Woodstock e a copa de 70 já eram história, mas BH ainda era a capital da Tradicional Família Mineira e do sossego.
As moças só nos beijavam no escondido dos jardins, mas podíamos atravessar a cidade de ponta a ponta na madrugada sabendo que o maior risco era não encontrar tira-gosto nos botecos.
Foi nesta época que conheci a Claudinha.
Com seus dezessete anos era a mais jovem, e a única menina, numa turma que descobria as dores e alegrias de disputar uma vaga de engenharia na UFMG. As provas iam acontecer nas arquibancadas do Mineirão e as respostas, que deveriam ser registradas com marcas, a lápis 2B, em um cartão "Hollerith Mark Sense", seriam nossa passagem para o céu ou para o inferno.
A disputa era uma guerra, uma interminável aula de cálculo.
Claudinha era a hora do recreio.
Pernas compridas, longos cabelos claros com aquela franja que não se usa mais enfeitando um rosto bonito, de traços finos, com um sorriso incansável em uma boca de dentes pequenos e muito separados. Dizia que nascera com menos dentes que as pessoas normais. Ninguém nunca duvidou.
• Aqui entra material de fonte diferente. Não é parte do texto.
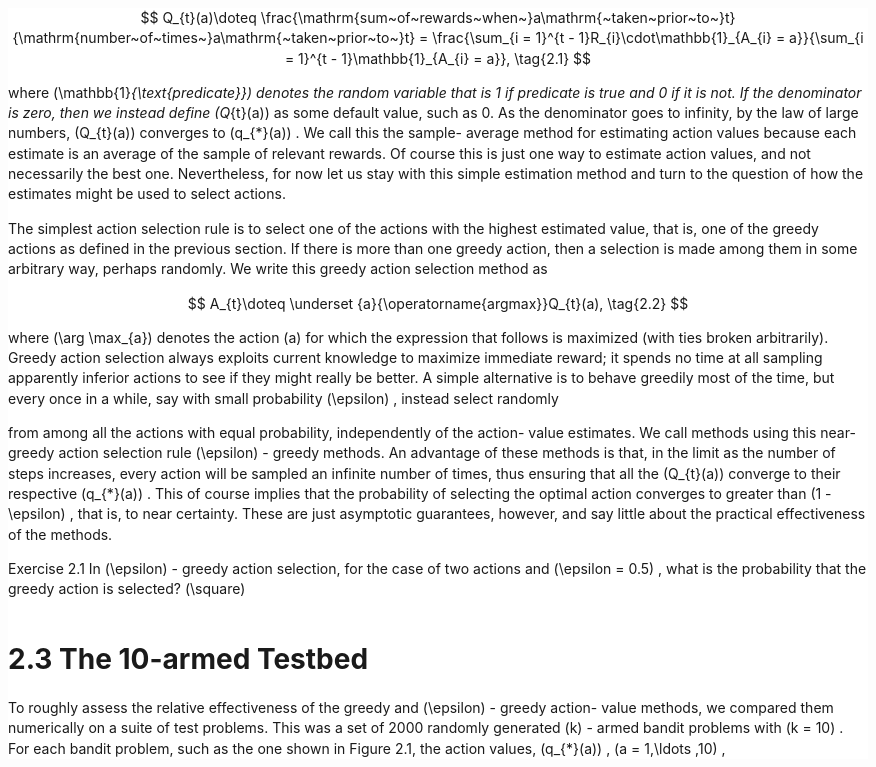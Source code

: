 $$
Q_{t}(a)\doteq \frac{\mathrm{sum~of~rewards~when~}a\mathrm{~taken~prior~to~}t}{\mathrm{number~of~times~}a\mathrm{~taken~prior~to~}t} = \frac{\sum_{i = 1}^{t - 1}R_{i}\cdot\mathbb{1}_{A_{i} = a}}{\sum_{i = 1}^{t - 1}\mathbb{1}_{A_{i} = a}}, \tag{2.1}
$$

where  \(\mathbb{1}_{\text{predicate}}\)  denotes the random variable that is 1 if predicate is true and 0 if it is not. If the denominator is zero, then we instead define  \(Q_{t}(a)\)  as some default value, such as 0. As the denominator goes to infinity, by the law of large numbers,  \(Q_{t}(a)\)  converges to  \(q_{*}(a)\) . We call this the sample- average method for estimating action values because each estimate is an average of the sample of relevant rewards. Of course this is just one way to estimate action values, and not necessarily the best one. Nevertheless, for now let us stay with this simple estimation method and turn to the question of how the estimates might be used to select actions.

The simplest action selection rule is to select one of the actions with the highest estimated value, that is, one of the greedy actions as defined in the previous section. If there is more than one greedy action, then a selection is made among them in some arbitrary way, perhaps randomly. We write this greedy action selection method as

$$
A_{t}\doteq \underset {a}{\operatorname{argmax}}Q_{t}(a), \tag{2.2}
$$

where  \(\arg \max_{a}\)  denotes the action  \(a\)  for which the expression that follows is maximized (with ties broken arbitrarily). Greedy action selection always exploits current knowledge to maximize immediate reward; it spends no time at all sampling apparently inferior actions to see if they might really be better. A simple alternative is to behave greedily most of the time, but every once in a while, say with small probability  \(\epsilon\) , instead select randomly

from among all the actions with equal probability, independently of the action- value estimates. We call methods using this near- greedy action selection rule  \(\epsilon\) - greedy methods. An advantage of these methods is that, in the limit as the number of steps increases, every action will be sampled an infinite number of times, thus ensuring that all the  \(Q_{t}(a)\)  converge to their respective  \(q_{*}(a)\) . This of course implies that the probability of selecting the optimal action converges to greater than  \(1 - \epsilon\) , that is, to near certainty. These are just asymptotic guarantees, however, and say little about the practical effectiveness of the methods.

Exercise 2.1 In  \(\epsilon\) - greedy action selection, for the case of two actions and  \(\epsilon = 0.5\) , what is the probability that the greedy action is selected?  \(\square\)

# 2.3 The 10-armed Testbed

To roughly assess the relative effectiveness of the greedy and  \(\epsilon\) - greedy action- value methods, we compared them numerically on a suite of test problems. This was a set of 2000 randomly generated  \(k\) - armed bandit problems with  \(k = 10\) . For each bandit problem, such as the one shown in Figure 2.1, the action values,  \(q_{*}(a)\) ,  \(a = 1,\ldots ,10\) ,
Sentava-se sempre na mesma carteira.
Os lugares em volta não tinham dono certo, eram ocupados por quem chegasse primeiro.
Os marmanjos buscavam a proximidade não pela oportunidade de conversar mas disputando o privilégio de serem portadores em primeira mão da notícia mais aguardada do dia, a cor das calcinhas da Claudinha, que invariavelmente se revelava fosse pelos modos estouvados fosse por artes da sempre presente mini-saia.
Faladeira, gostava de contar histórias e sempre sacava um assunto inesperado.
Se mudara para BH para estudar e morava sozinha com o irmão - sem os pais !!! - imagina o assanhamento da rapaziada.
Um dia no boteco explicava a delícia que era um doce de macarrão (eca !) quando ao ver um desenho que eu rabiscara na capa da apostila não conteve o espanto.
- Mas como que você sabe ?
- Como eu sei o que Claudinha ?
- Que os seios da gente não são iguais, um é maior que o outro ?
Bati a cinza do cigarro e empurrei o desenho - um tronco feminino com uma cabeça de flor - para o cento da mesa. Não precisava dizer mais nada. Fiquei saboreando a glória de ter a minha expertise na anatomia feminina confirmada em público pela maior autoridade da turma.
Não estudei engenharia e nunca mais vi Claudinha.
Uma vez me disseram que tinha aberto uma pousada em Floripa.
Ano passado ouvi que tinha voltado para o Maranhão casada com um senador.
Também não soube de mais ninguém que houvesse elogiado meu profundo conhecimento do corpo e da alma das mulheres.